Some common challenges about the promise of AI/ML emerged throughout the day. These models require a LOT of data. Business owners invariably believe they have ready access to all the data needed and that it is in good shape, but both assumptions are almost always proven false, consuming lots of wasted time. And particular to forecasting, time series data is usually short, which is a problem for a hungry machine learning model. The models are black boxes, and people are leery of results they do not understand and quick to lose trust. Even well-constructed models are brittle, meaning they require a lot of fiddling of their knobs to set up and regular maintenance to ensure they still produce reliable results. People have been led to expect “automagical” results, meaning that that AI/ML can perform miracles with minimal human intervention needed. Many of these models are compute intensive, which means they can take a long time to run. And if the math is hard, the change management to implement these models is harder and often overlooked, sometimes even dooming results.

Some promising results

I can still remember not too many years ago when a forecasting expert I know was emphatic that neural networks, one of the most popular machine learning methods employed today, would never hold any promise for forecasting. In fact, for years only a few stubborn academics believed neural networks were worth studying at all. While neural networks showed some early success, they then fell out of favor during what has been called the AI Winter. My Canadian colleagues can be proud that this winter was thawed due to the contributions primarily of four professors funded by the Canadian Institute for Advanced Research (Cifar): Geoffrey Hinton and Yann LeCun at the University of Toronto, Yoshua Bengio at the University of Montreal, and the University of Alberta’s Richard Sutton. As Yuyang (Bernie) Wang of Amazon AI shared in his talk today, finally in 2012 AlexNet (a model with multiple layers of neural networks developed by one of Hinton’s graduate students) won the ImageNet competition, marking the heating up of interest in neural networks, which has showed no signs of slowing. Bernie went on to describe how they use neural networks for all kinds of applications of forecasting at Amazon AI. A particular kind of recurrent neural network, LSTM, adapts well to time series data, and Rob Stevens of First Analytics talked about some promising results his company has had using this model, after reading a paper by Walmart Labs on their success using LSTM.
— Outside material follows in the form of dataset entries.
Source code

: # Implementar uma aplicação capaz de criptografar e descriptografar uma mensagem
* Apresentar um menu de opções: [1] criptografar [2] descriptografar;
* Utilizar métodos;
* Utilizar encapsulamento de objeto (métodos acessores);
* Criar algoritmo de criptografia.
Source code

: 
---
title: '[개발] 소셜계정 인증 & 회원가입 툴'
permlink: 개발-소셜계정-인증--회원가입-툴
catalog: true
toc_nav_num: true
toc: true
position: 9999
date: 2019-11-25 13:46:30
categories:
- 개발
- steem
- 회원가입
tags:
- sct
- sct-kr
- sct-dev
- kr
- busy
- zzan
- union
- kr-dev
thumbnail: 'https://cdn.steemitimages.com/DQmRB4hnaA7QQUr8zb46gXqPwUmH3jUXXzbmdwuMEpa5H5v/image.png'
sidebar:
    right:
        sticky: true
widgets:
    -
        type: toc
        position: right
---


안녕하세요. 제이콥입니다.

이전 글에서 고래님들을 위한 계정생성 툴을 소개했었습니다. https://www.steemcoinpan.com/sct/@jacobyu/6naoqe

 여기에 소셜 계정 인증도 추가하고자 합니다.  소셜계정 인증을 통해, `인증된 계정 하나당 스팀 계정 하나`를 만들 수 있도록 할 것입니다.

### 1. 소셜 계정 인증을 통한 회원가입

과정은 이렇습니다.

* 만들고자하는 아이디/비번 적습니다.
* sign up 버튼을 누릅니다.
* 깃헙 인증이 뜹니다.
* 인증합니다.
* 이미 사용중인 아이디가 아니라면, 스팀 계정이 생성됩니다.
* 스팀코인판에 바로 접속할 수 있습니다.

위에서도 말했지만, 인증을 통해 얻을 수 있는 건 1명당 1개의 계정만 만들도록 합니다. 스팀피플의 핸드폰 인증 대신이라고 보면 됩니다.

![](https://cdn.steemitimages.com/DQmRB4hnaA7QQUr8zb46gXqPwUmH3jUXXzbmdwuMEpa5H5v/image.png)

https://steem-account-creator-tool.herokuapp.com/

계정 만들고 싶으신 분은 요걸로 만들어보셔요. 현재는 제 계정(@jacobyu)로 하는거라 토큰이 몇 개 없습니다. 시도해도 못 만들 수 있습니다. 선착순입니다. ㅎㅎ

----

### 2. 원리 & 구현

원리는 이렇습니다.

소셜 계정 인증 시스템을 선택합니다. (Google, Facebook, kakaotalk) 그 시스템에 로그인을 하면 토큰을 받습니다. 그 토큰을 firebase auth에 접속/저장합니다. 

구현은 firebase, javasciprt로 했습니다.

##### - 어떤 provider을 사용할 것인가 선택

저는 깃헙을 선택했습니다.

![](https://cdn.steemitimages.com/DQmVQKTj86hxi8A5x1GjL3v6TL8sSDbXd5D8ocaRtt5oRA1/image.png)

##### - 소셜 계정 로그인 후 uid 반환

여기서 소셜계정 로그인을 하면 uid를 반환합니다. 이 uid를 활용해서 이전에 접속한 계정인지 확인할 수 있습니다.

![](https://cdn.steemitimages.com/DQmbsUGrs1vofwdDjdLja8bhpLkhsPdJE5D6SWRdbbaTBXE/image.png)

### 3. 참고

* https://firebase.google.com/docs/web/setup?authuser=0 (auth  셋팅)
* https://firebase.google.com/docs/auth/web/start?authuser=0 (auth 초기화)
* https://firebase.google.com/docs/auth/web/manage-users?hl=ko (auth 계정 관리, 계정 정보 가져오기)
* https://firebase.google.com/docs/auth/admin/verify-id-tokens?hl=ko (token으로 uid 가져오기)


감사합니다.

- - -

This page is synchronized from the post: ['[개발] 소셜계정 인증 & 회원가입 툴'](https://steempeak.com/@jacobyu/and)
A supply as a control system, with AI/ML as a control feature

Kinaxis cofounder Duncan Klett drew on his training as an engineer to lay out his premise that a supply chain is a control system. One example we all know is auto cruise control, which adjusts the throttle to maintain the speed we set. A supply chain also fluctuates, but the “control” is our response, and delay is the killer in a supply chain, blowing it up and leading to the bullwhip effect. If we can build a digital model of the entire supply chain, he maintains we can reduce delays and respond better instead of waiting to react. Our concurrent planning approach at Kinaxis provides this digital twin, and he explained how we use machine learning in RapidResponse in many ways, to predict things like lead times and yields, automation to allow the planner to focus on the exceptions, feature engineering to figure out which factors are important, and to enrich the forecasts with an extended feature set. We are using Shapley values to increase interpretability of the features to build trust with users. Better supply chain execution is the goal, such as reducing inventory and stock outs.

What is the forecast for AI/ML?

I have to go back tomorrow for the conference conclusion to hear the talk, “Forecasting Artificial Intelligence,” as well as to listen to the panel of speakers field questions from the audience about all the topics discussed. But given the scepticism on the value of AI/ML for forecasting I’ve heard from so many corners over many years, I was intrigued to hear genuine results reported today. If we can have reasonable expectations (no fairy dust allowed), then I agree with Makradakis’ positioning of Amara’s Law, that in the long run we are likely to have underestimated the effects of AI/ML for forecasting…and beyond.